Berikut sekelumit gagasan para imam dari 4 mazhab. Sebagaimana yang termaktub dalam kitab Al-Mawsu’atul Fiqhiyyah al-Kuwaitiyyah. Menurut mazhab Hanafi, di zaman sekarang, perempuan yang masih muda tidak diperbolehkan membuka wajahnya di antara laki-laki.

Bukan karena wajah itu termasuk aurat, tetapi cenderung untuk menghindari fitnah.
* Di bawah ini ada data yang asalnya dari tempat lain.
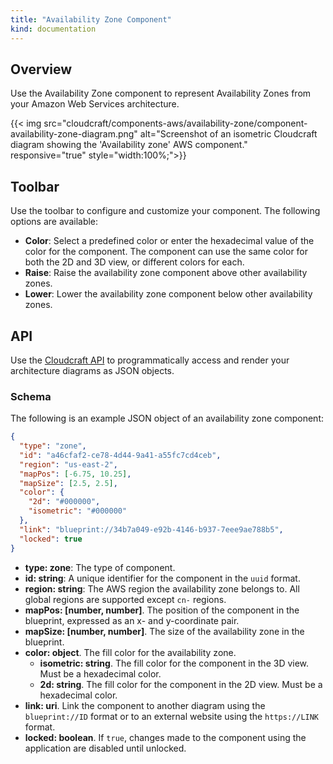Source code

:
 ```yaml
---
title: "Availability Zone Component"
kind: documentation
---
```

## Overview

Use the Availability Zone component to represent Availability Zones from your Amazon Web Services architecture.

{{< img src="cloudcraft/components-aws/availability-zone/component-availability-zone-diagram.png" alt="Screenshot of an isometric Cloudcraft diagram showing the 'Availability zone' AWS component." responsive="true" style="width:100%;">}}

## Toolbar

Use the toolbar to configure and customize your component. The following options are available:

- **Color**: Select a predefined color or enter the hexadecimal value of the color for the component. The component can use the same color for both the 2D and 3D view, or different colors for each.
- **Raise**: Raise the availability zone component above other availability zones.
- **Lower**: Lower the availability zone component below other availability zones.

## API

Use the [Cloudcraft API][1] to programmatically access and render your architecture diagrams as JSON objects.

### Schema

The following is an example JSON object of an availability zone component:

```json
{
  "type": "zone",
  "id": "a46cfaf2-ce78-4d44-9a41-a55fc7cd4ceb",
  "region": "us-east-2",
  "mapPos": [-6.75, 10.25],
  "mapSize": [2.5, 2.5],
  "color": {
    "2d": "#000000",
    "isometric": "#000000"
  },
  "link": "blueprint://34b7a049-e92b-4146-b937-7eee9ae788b5",
  "locked": true
}
```

- **type: zone**: The type of component.
- **id: string**: A unique identifier for the component in the `uuid` format.
- **region: string**: The AWS region the availability zone belongs to. All global regions are supported except `cn-` regions.
- **mapPos: [number, number]**. The position of the component in the blueprint, expressed as an x- and y-coordinate pair.
- **mapSize: [number, number]**. The size of the availability zone in the blueprint.
- **color: object**. The fill color for the availability zone.
  - **isometric: string**. The fill color for the component in the 3D view. Must be a hexadecimal color.
  - **2d: string**. The fill color for the component in the 2D view. Must be a hexadecimal color.
- **link: uri**. Link the component to another diagram using the `blueprint://ID` format or to an external website using the `https://LINK` format.
- **locked: boolean**. If `true`, changes made to the component using the application are disabled until unlocked.

[1]: https://developers.cloudcraft.co/
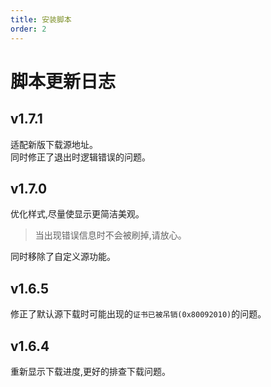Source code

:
 ```yaml
---
title: 安装脚本
order: 2
---
```

# 脚本更新日志

## v1.7.1

适配新版下载源地址。\
同时修正了退出时逻辑错误的问题。

## v1.7.0

优化样式,尽量使显示更简洁美观。
> 当出现错误信息时不会被刷掉,请放心。

同时移除了自定义源功能。

## v1.6.5

修正了默认源下载时可能出现的`证书已被吊销(0x80092010)`的问题。

## v1.6.4

重新显示下载进度,更好的排查下载问题。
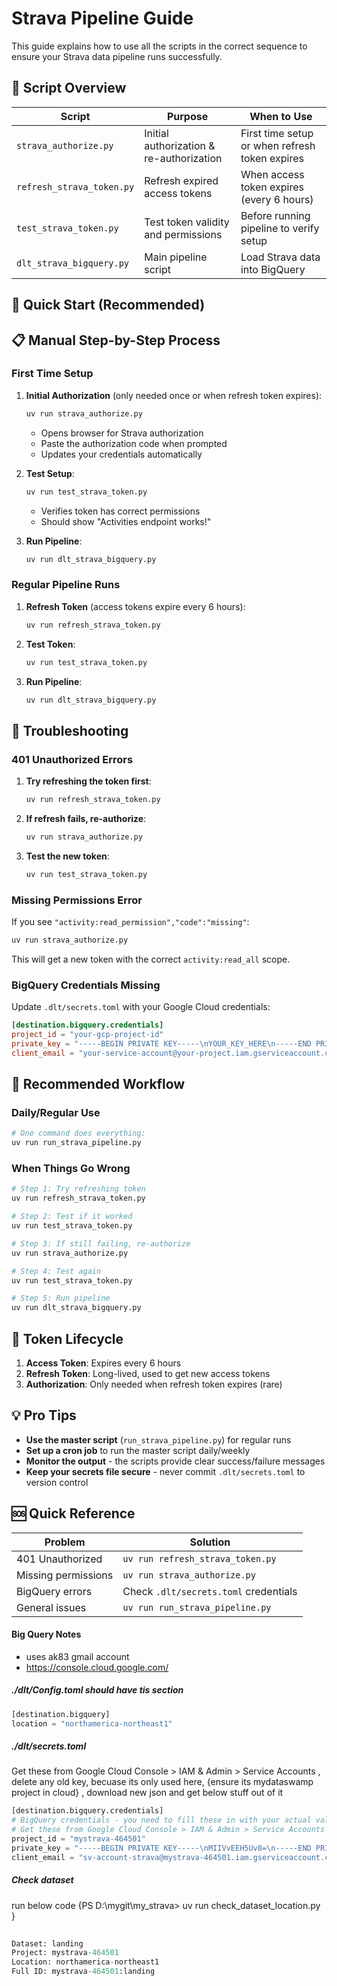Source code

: # Strava Pipeline Guide

This guide explains how to use all the scripts in the correct sequence to ensure your Strava data pipeline runs successfully.

## 📁 Script Overview

| Script | Purpose | When to Use |
|--------|---------|-------------|
| `strava_authorize.py` | Initial authorization & re-authorization | First time setup or when refresh token expires |
| `refresh_strava_token.py` | Refresh expired access tokens | When access token expires (every 6 hours) |
| `test_strava_token.py` | Test token validity and permissions | Before running pipeline to verify setup |
| `dlt_strava_bigquery.py` | Main pipeline script | Load Strava data into BigQuery |


## 🚀 Quick Start (Recommended)


## 📋 Manual Step-by-Step Process

### First Time Setup
1. **Initial Authorization** (only needed once or when refresh token expires):
   ```bash
   uv run strava_authorize.py
   ```
   - Opens browser for Strava authorization
   - Paste the authorization code when prompted
   - Updates your credentials automatically

2. **Test Setup**:
   ```bash
   uv run test_strava_token.py
   ```
   - Verifies token has correct permissions
   - Should show "Activities endpoint works!"

3. **Run Pipeline**:
   ```bash
   uv run dlt_strava_bigquery.py
   ```

### Regular Pipeline Runs
1. **Refresh Token** (access tokens expire every 6 hours):
   ```bash
   uv run refresh_strava_token.py
   ```

2. **Test Token**:
   ```bash
   uv run test_strava_token.py
   ```

3. **Run Pipeline**:
   ```bash
   uv run dlt_strava_bigquery.py
   ```

## 🔧 Troubleshooting

### 401 Unauthorized Errors
1. **Try refreshing the token first**:
   ```bash
   uv run refresh_strava_token.py
   ```

2. **If refresh fails, re-authorize**:
   ```bash
   uv run strava_authorize.py
   ```

3. **Test the new token**:
   ```bash
   uv run test_strava_token.py
   ```

### Missing Permissions Error
If you see `"activity:read_permission","code":"missing"`:
```bash
uv run strava_authorize.py
```
This will get a new token with the correct `activity:read_all` scope.

### BigQuery Credentials Missing
Update `.dlt/secrets.toml` with your Google Cloud credentials:
```toml
[destination.bigquery.credentials]
project_id = "your-gcp-project-id"
private_key = "-----BEGIN PRIVATE KEY-----\nYOUR_KEY_HERE\n-----END PRIVATE KEY-----\n"
client_email = "your-service-account@your-project.iam.gserviceaccount.com"
```

## 📅 Recommended Workflow

### Daily/Regular Use
```bash
# One command does everything:
uv run run_strava_pipeline.py
```

### When Things Go Wrong
```bash
# Step 1: Try refreshing token
uv run refresh_strava_token.py

# Step 2: Test if it worked
uv run test_strava_token.py

# Step 3: If still failing, re-authorize
uv run strava_authorize.py

# Step 4: Test again
uv run test_strava_token.py

# Step 5: Run pipeline
uv run dlt_strava_bigquery.py
```

## 🔄 Token Lifecycle

1. **Access Token**: Expires every 6 hours
2. **Refresh Token**: Long-lived, used to get new access tokens
3. **Authorization**: Only needed when refresh token expires (rare)

## 💡 Pro Tips

- **Use the master script** (`run_strava_pipeline.py`) for regular runs
- **Set up a cron job** to run the master script daily/weekly
- **Monitor the output** - the scripts provide clear success/failure messages
- **Keep your secrets file secure** - never commit `.dlt/secrets.toml` to version control

## 🆘 Quick Reference

| Problem | Solution |
|---------|----------|
| 401 Unauthorized | `uv run refresh_strava_token.py` |
| Missing permissions | `uv run strava_authorize.py` |
| BigQuery errors | Check `.dlt/secrets.toml` credentials |
| General issues | `uv run run_strava_pipeline.py` |


#### Big Query Notes

 - uses ak83 gmail account 
 - https://console.cloud.google.com/

##### ./dlt/Config.toml should have tis section

```python
[destination.bigquery]
location = "northamerica-northeast1"
```

##### ./dlt/secrets.toml
Get these from Google Cloud Console > IAM & Admin > Service Accounts  , delete any old key, becuase its only used here, {ensure its mydataswamp project in cloud} , download new json and get below stuff out of it

```python
[destination.bigquery.credentials]
# BigQuery credentials - you need to fill these in with your actual values
# Get these from Google Cloud Console > IAM & Admin > Service Accounts
project_id = "mystrava-464501"
private_key = "-----BEGIN PRIVATE KEY-----\nMIIVvEEH5Uv8=\n-----END PRIVATE KEY-----\n"
client_email = "sv-account-strava@mystrava-464501.iam.gserviceaccount.com"
```

##### Check dataset

run below code {PS D:\mygit\my_strava> uv run check_dataset_location.py  }

```python
                                                                                                                  
Dataset: landing
Project: mystrava-464501
Location: northamerica-northeast1
Full ID: mystrava-464501:landing
```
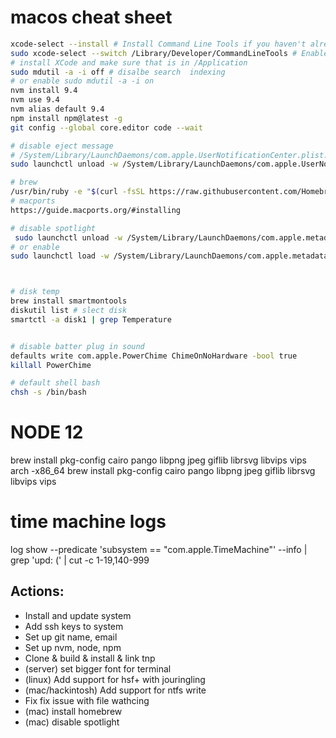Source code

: # macos cheat sheet

```bash
xcode-select --install # Install Command Line Tools if you haven't already.
sudo xcode-select --switch /Library/Developer/CommandLineTools # Enable command line tools
# install XCode and make sure that is in /Application
sudo mdutil -a -i off # disalbe search  indexing
# or enable sudo mdutil -a -i on
nvm install 9.4
nvm use 9.4
nvm alias default 9.4
npm install npm@latest -g
git config --global core.editor code --wait

# disable eject message
# /System/Library/LaunchDaemons/com.apple.UserNotificationCenter.plist: Operation not permitted# while System Integrity Protection is engag
sudo launchctl unload -w /System/Library/LaunchDaemons/com.apple.UserNotificationCenter.plist

# brew
/usr/bin/ruby -e "$(curl -fsSL https://raw.githubusercontent.com/Homebrew/install/master/install)"
# macports
https://guide.macports.org/#installing

# disable spotlight
 sudo launchctl unload -w /System/Library/LaunchDaemons/com.apple.metadata.mds.plist
# or enable
sudo launchctl load -w /System/Library/LaunchDaemons/com.apple.metadata.mds.plist



# disk temp
brew install smartmontools
diskutil list # slect disk
smartctl -a disk1 | grep Temperature


# disable batter plug in sound
defaults write com.apple.PowerChime ChimeOnNoHardware -bool true
killall PowerChime

# default shell bash
chsh -s /bin/bash

```

# NODE 12
brew install pkg-config cairo pango libpng jpeg giflib librsvg libvips vips
arch -x86_64 brew install pkg-config cairo pango libpng jpeg giflib librsvg libvips vips


# time machine logs
log show --predicate 'subsystem == "com.apple.TimeMachine"' --info | grep 'upd: (' | cut -c 1-19,140-999

## Actions:
- Install and update system
- Add ssh keys to system
- Set up git name, email
- Set up nvm, node, npm
- Clone & build & install & link tnp
- (server) set bigger font for terminal
- (linux) Add support for hsf+ with jouringling
- (mac/hackintosh) Add support for ntfs write
- Fix fix issue with file wathcing
- (mac) install homebrew
- (mac) disable spotlight



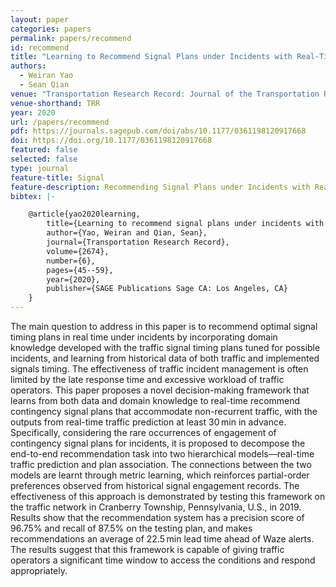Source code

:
 ```yaml
---
layout: paper
categories: papers
permalink: papers/recommend
id: recommend
title: "Learning to Recommend Signal Plans under Incidents with Real-Time Traffic Prediction"
authors: 
  - Weiran Yao
  - Sean Qian
venue: "Transportation Research Record: Journal of the Transportation Research Board"
venue-shorthand: TRR
year: 2020
url: /papers/recommend
pdf: https://journals.sagepub.com/doi/abs/10.1177/0361198120917668
doi: https://doi.org/10.1177/0361198120917668
featured: false
selected: false
type: journal
feature-title: Signal
feature-description: Recommending Signal Plans under Incidents with Real-Time Traffic
bibtex: |-

    @article{yao2020learning,
        title={Learning to recommend signal plans under incidents with real-time traffic prediction},
        author={Yao, Weiran and Qian, Sean},
        journal={Transportation Research Record},
        volume={2674},
        number={6},
        pages={45--59},
        year={2020},
        publisher={SAGE Publications Sage CA: Los Angeles, CA}
    }
---
```


The main question to address in this paper is to recommend optimal signal timing plans in real time under incidents by incorporating domain knowledge developed with the traffic signal timing plans tuned for possible incidents, and learning from historical data of both traffic and implemented signals timing. The effectiveness of traffic incident management is often limited by the late response time and excessive workload of traffic operators. This paper proposes a novel decision-making framework that learns from both data and domain knowledge to real-time recommend contingency signal plans that accommodate non-recurrent traffic, with the outputs from real-time traffic prediction at least 30 min in advance. Specifically, considering the rare occurrences of engagement of contingency signal plans for incidents, it is proposed to decompose the end-to-end recommendation task into two hierarchical models—real-time traffic prediction and plan association. The connections between the two models are learnt through metric learning, which reinforces partial-order preferences observed from historical signal engagement records. The effectiveness of this approach is demonstrated by testing this framework on the traffic network in Cranberry Township, Pennsylvania, U.S., in 2019. Results show that the recommendation system has a precision score of 96.75% and recall of 87.5% on the testing plan, and makes recommendations an average of 22.5 min lead time ahead of Waze alerts. The results suggest that this framework is capable of giving traffic operators a significant time window to access the conditions and respond appropriately.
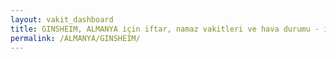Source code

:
 ```yaml
---
layout: vakit_dashboard
title: GINSHEIM, ALMANYA için iftar, namaz vakitleri ve hava durumu - ilçe/eyalet seç
permalink: /ALMANYA/GINSHEIM/
---
```


<script type="text/javascript">
  var GLOBAL_COUNTRY = 'ALMANYA';
  var GLOBAL_CITY = 'GINSHEIM';
  var GLOBAL_STATE = '';
  var lat = 72;
  var lon = 21;
</script>
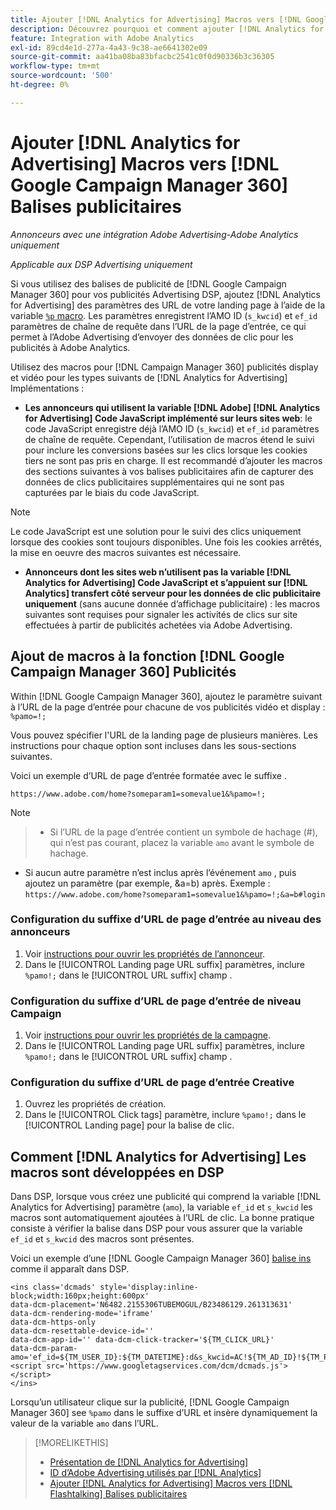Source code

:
 ```yaml
---
title: Ajouter [!DNL Analytics for Advertising] Macros vers [!DNL Google Campaign Manager 360] Balises publicitaires
description: Découvrez pourquoi et comment ajouter [!DNL Analytics for Advertising] des macros à vos [!DNL Google Campaign Manager 360] balises publicitaires
feature: Integration with Adobe Analytics
exl-id: 89cd4e1d-277a-4a43-9c38-ae6641302e09
source-git-commit: aa41ba08ba83bfacbc2541c0f0d90336b3c36305
workflow-type: tm+mt
source-wordcount: '500'
ht-degree: 0%

---
```


# Ajouter [!DNL Analytics for Advertising] Macros vers [!DNL Google Campaign Manager 360] Balises publicitaires

*Annonceurs avec une intégration Adobe Advertising-Adobe Analytics uniquement*

*Applicable aux DSP Advertising uniquement*

Si vous utilisez des balises de publicité de [!DNL Google Campaign Manager 360] pour vos publicités Advertising DSP, ajoutez [!DNL Analytics for Advertising] des paramètres des URL de votre landing page à l’aide de la variable [`%p` macro](https://support.google.com/campaignmanager/table/6096962). Les paramètres enregistrent l’AMO ID (`s_kwcid`) et `ef_id` paramètres de chaîne de requête dans l’URL de la page d’entrée, ce qui permet à l’Adobe Advertising d’envoyer des données de clic pour les publicités à Adobe Analytics.

Utilisez des macros pour [!DNL Campaign Manager 360] publicités display et vidéo pour les types suivants de [!DNL Analytics for Advertising] Implémentations :

* **Les annonceurs qui utilisent la variable [!DNL Adobe] [!DNL Analytics for Advertising] Code JavaScript implémenté sur leurs sites web**: le code JavaScript enregistre déjà l’AMO ID (`s_kwcid`) et `ef_id` paramètres de chaîne de requête. Cependant, l’utilisation de macros étend le suivi pour inclure les conversions basées sur les clics lorsque les cookies tiers ne sont pas pris en charge. Il est recommandé d’ajouter les macros des sections suivantes à vos balises publicitaires afin de capturer des données de clics publicitaires supplémentaires qui ne sont pas capturées par le biais du code JavaScript.

>[!NOTE]
>
>Le code JavaScript est une solution pour le suivi des clics uniquement lorsque des cookies sont toujours disponibles. Une fois les cookies arrêtés, la mise en oeuvre des macros suivantes est nécessaire.

* **Annonceurs dont les sites web n’utilisent pas la variable [!DNL Analytics for Advertising] Code JavaScript et s’appuient sur [!DNL Analytics] transfert côté serveur pour les données de clic publicitaire uniquement** (sans aucune donnée d’affichage publicitaire) : les macros suivantes sont requises pour signaler les activités de clics sur site effectuées à partir de publicités achetées via Adobe Advertising.

## Ajout de macros à la fonction [!DNL Google Campaign Manager 360] Publicités

Within [!DNL Google Campaign Manager 360], ajoutez le paramètre suivant à l’URL de la page d’entrée pour chacune de vos publicités vidéo et display : `%pamo=!;`

Vous pouvez spécifier l&#39;URL de la landing page de plusieurs manières. Les instructions pour chaque option sont incluses dans les sous-sections suivantes.

Voici un exemple d’URL de page d’entrée formatée avec le suffixe .

```
https://www.adobe.com/home?someparam1=somevalue1&%pamo=!;
```

>[!NOTE]
>
>>* Si l’URL de la page d’entrée contient un symbole de hachage (#), qui n’est pas courant, placez la variable `amo` avant le symbole de hachage.
>* Si aucun autre paramètre n’est inclus après l’événement `amo` , puis ajoutez un paramètre (par exemple, &amp;a=b) après. Exemple : `https://www.adobe.com/home?someparam1=somevalue1&%pamo=!;&a=b#login`

### Configuration du suffixe d’URL de page d’entrée au niveau des annonceurs

1. Voir [instructions pour ouvrir les propriétés de l’annonceur](https://support.google.com/campaignmanager/answer/2829344).
1. Dans le [!UICONTROL Landing page URL suffix] paramètres, inclure `%pamo!;` dans le [!UICONTROL URL suffix] champ .

### Configuration du suffixe d’URL de page d’entrée de niveau Campaign

1. Voir [instructions pour ouvrir les propriétés de la campagne](https://support.google.com/campaignmanager/answer/2838056#set).
1. Dans le [!UICONTROL Landing page URL suffix] paramètres, inclure `%pamo!;` dans le [!UICONTROL URL suffix] champ .

### Configuration du suffixe d’URL de page d’entrée Creative

1. Ouvrez les propriétés de création.
1. Dans le [!UICONTROL Click tags] paramètre, inclure `%pamo!;` dans le [!UICONTROL Landing page] pour la balise de clic.

## Comment [!DNL Analytics for Advertising] Les macros sont développées en DSP

Dans DSP, lorsque vous créez une publicité qui comprend la variable [!DNL Analytics for Advertising] paramètre (`amo`), la variable `ef_id` et `s_kwcid` les macros sont automatiquement ajoutées à l’URL de clic. La bonne pratique consiste à vérifier la balise dans DSP pour vous assurer que la variable `ef_id` et `s_kwcid` des macros sont présentes.

Voici un exemple d’une [!DNL Google Campaign Manager 360] [balise ins](https://support.google.com/campaignmanager/answer/6080468) comme il apparaît dans DSP.

```
<ins class='dcmads' style='display:inline-block;width:160px;height:600px'
data-dcm-placement='N6482.2155306TUBEMOGUL/B23486129.261313631'
data-dcm-rendering-mode='iframe'
data-dcm-https-only
data-dcm-resettable-device-id=''
data-dcm-app-id='' data-dcm-click-tracker='${TM_CLICK_URL}'
data-dcm-param-amo='ef_id=${TM_USER_ID}:${TM_DATETIME}:d&s_kwcid=AC!${TM_AD_ID}!${TM_PLACEMENT_ID}'>
<script src='https://www.googletagservices.com/dcm/dcmads.js'></script>
</ins>
```

Lorsqu’un utilisateur clique sur la publicité, [!DNL Google Campaign Manager 360] see `%pamo` dans le suffixe d’URL et insère dynamiquement la valeur de la variable `amo` dans l’URL.

>[!MORELIKETHIS]
>
>* [Présentation de [!DNL Analytics for Advertising]](overview.md)
>* [ID d’Adobe Advertising utilisés par [!DNL Analytics]](/help/integrations/analytics/ids.md)
>* [Ajouter [!DNL Analytics for Advertising] Macros vers [!DNL Flashtalking] Balises publicitaires](macros-flashtalking.md)
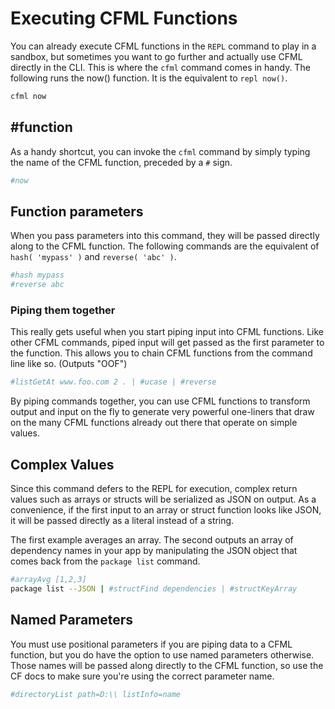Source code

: # Executing CFML Functions

You can already execute CFML functions in the `REPL` command to play in a sandbox, but sometimes you want to go further and actually use CFML directly in the CLI.  This is where the `cfml` command comes in handy.  The following runs the now() function. It is the equivalent to `repl now()`.
```bash
cfml now
```

## #function

As a handy shortcut, you can invoke the `cfml` command by simply typing the name of the CFML function, preceded by a `#` sign.

```bash
#now
```

## Function parameters

When you pass parameters into this command, they will be passed directly along to the CFML function.  The following commands are the equivalent of `hash( 'mypass' )` and `reverse( 'abc' )`.

```bash
#hash mypass
#reverse abc
```

### Piping them together

This really gets useful when you start piping input into CFML functions. Like other CFML commands, piped 
input will get passed as the first parameter to the function. This allows you to chain CFML functions 
from the command line like so. (Outputs "OOF")

```bash
#listGetAt www.foo.com 2 . | #ucase | #reverse
```

By piping commands together, you can use CFML functions to transform output and input on the fly to generate very powerful one-liners that draw on the many CFML functions already out there that operate on simple values.

## Complex Values

Since this command defers to the REPL for execution, complex return values such as arrays or structs will be 
serialized as JSON on output. As a convenience, if the first input to an array or struct function looks like 
JSON, it will be passed directly as a literal instead of a string. 

The first example averages an array. The second outputs an array of dependency names in your app by manipulating the JSON object that comes back from the `package list` command.

```bash
#arrayAvg [1,2,3]
package list --JSON | #structFind dependencies | #structKeyArray
```

## Named Parameters

You must use positional parameters if you are piping data to a CFML function, but you do have the option to use named parameters otherwise. Those names will be passed along directly to the CFML function, so use the CF docs to make sure you're using the correct parameter name.

```bash
#directoryList path=D:\\ listInfo=name
```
  فَذَهَبَ جُمْهُورُ الْفُقَهَاءِ (الْحَنَفِيَّةُ وَالْمَالِكِيَّةُ وَالشَّافِعِيَّةُ وَالْحَنَابِلَةُ) إِلَى أَنَّ الْوَجْهَ لَيْسَ بِعَوْرَةٍ، وَإِذَا لَمْ يَكُنْ عَوْرَةً فَإِنَّهُ يَجُوزُ لَهَا أَنْ تَسْتُرَهُ فَتَنْتَقِبَ، وَلَهَا أَنْ تَكْشِفَهُ فَلاَ تَنْتَقِبَ.قَال الْحَنَفِيَّةُ: تُمْنَعُ الْمَرْأَةُ الشَّابَّةُ مِنْ كَشْفِ وَجْهِهَا بَيْنَ الرِّجَال فِي زَمَانِنَا، لاَ لِأَنَّهُ .عَوْرَةٌ، بَل لِخَوْفِ الْفِتْنَةِ

Artinya: “Mayoritas fuqoha’ (Imam Hanafi, Maliki, Syafi’i, dan Hanbali) berpendapat bahwa wajah bukanlah termasuk aurat. Jika demikian, wanita boleh menutupinya dan membukanya dengan cadar. Menurut mazhab Hanafi, di zaman sekarang wanita muda dilarang menampakkan wajah di antara laki-laki. Bukan karena wajah itu aurat, tetapi lebih karena untuk mengindari fitnah.” (Al-Mawsu’atul Fiqhiyyah al-Kuwaitiyyah, Kuwait-Wizaratul Awqaf was Syu’unul Islamiyyah, hlm 134).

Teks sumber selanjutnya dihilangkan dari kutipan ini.